#### WHAT TO WORK ON
Would you repeat exactly the part of the listing below that runs from the line containing "- I most recently" down to the line containing "#### Completed Education", inclusive, and nothing else?
***
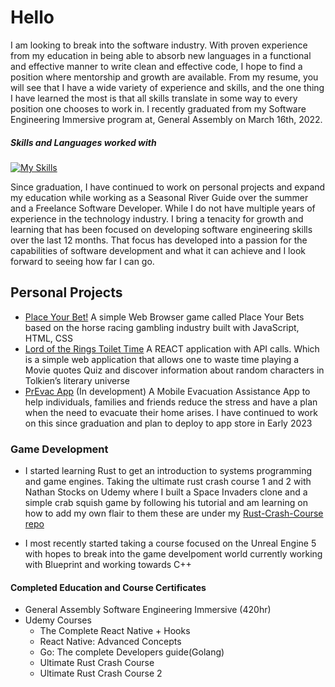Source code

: # Hello

I am looking to break into the software industry. With proven experience from my education in being able to absorb new languages in a functional and effective manner to write clean and effective code, I hope to find a position where mentorship and growth are available.
From my resume, you will see that I have a wide variety of experience and skills, and the one thing I have learned the most is that all skills translate in some way to every position one chooses to work in. I recently graduated from my Software Engineering Immersive program at, General Assembly on March 16th, 2022.

##### Skills and Languages worked with
[![My Skills](https://skillicons.dev/icons?i=html,css,js,react,express,postgres,py,django,go,rust,git,github&perline=4)](https://skillicons.dev)

Since graduation, I have continued to work on personal projects and expand my education while working as a Seasonal River Guide over the summer and a Freelance Software Developer. While I do not have multiple years of experience in the technology industry. I bring a tenacity for growth and learning that has been focused on developing software engineering skills over the last 12 months. That focus has developed into a passion for the capabilities of software development and what it can achieve and I look forward to seeing how far I can go.

## Personal Projects 
- [Place Your Bet!](https://rybaier.github.io/Place-Your-Bets/) A simple Web Browser game called Place Your Bets based on the horse racing gambling industry built with JavaScript, HTML, CSS
- [Lord of the Rings Toilet Time](https://lotr-toilet-time.netlify.app/) A REACT application with API calls. Which is a simple web application that allows one to waste time playing a Movie quotes Quiz and discover information about random characters in Tolkien’s literary universe 
- [PrEvac App](https://github.com/rybaier/PrEvac) (In development) A Mobile Evacuation Assistance App to help individuals, families and friends reduce the stress and have a plan when the need to evacuate their home arises. I have continued to work on this since graduation and plan to deploy to app store in Early 2023


### Game Development
- I started learning Rust to get an introduction to systems programming and game engines. Taking the ultimate rust crash course 1 and 2 with Nathan Stocks on Udemy where I built a Space Invaders clone and a simple crab squish game by following his tutorial and am learning on how to add my own flair to them these are under my [Rust-Crash-Course repo](https://github.com/rybaier/Rust-crash-course) 

- I most recently started taking a course focused on the Unreal Engine 5 with hopes to break into the game develpoment world currently working with Blueprint and working towards C++

#### Completed Education and Course Certificates 
- General Assembly Software Engineering Immersive (420hr) 
- Udemy Courses
    - The Complete React Native + Hooks
    - React Native: Advanced Concepts 
    - Go: The complete Developers guide(Golang) 
    - Ultimate Rust Crash Course
    - Ultimate Rust Crash Course 2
***
#### SOLUTION FOR THIS TASK
- I most recently started taking a course focused on the Unreal Engine 5 with hopes to break into the game develpoment world currently working with Blueprint and working towards C++

#### Completed Education and Course Certificates 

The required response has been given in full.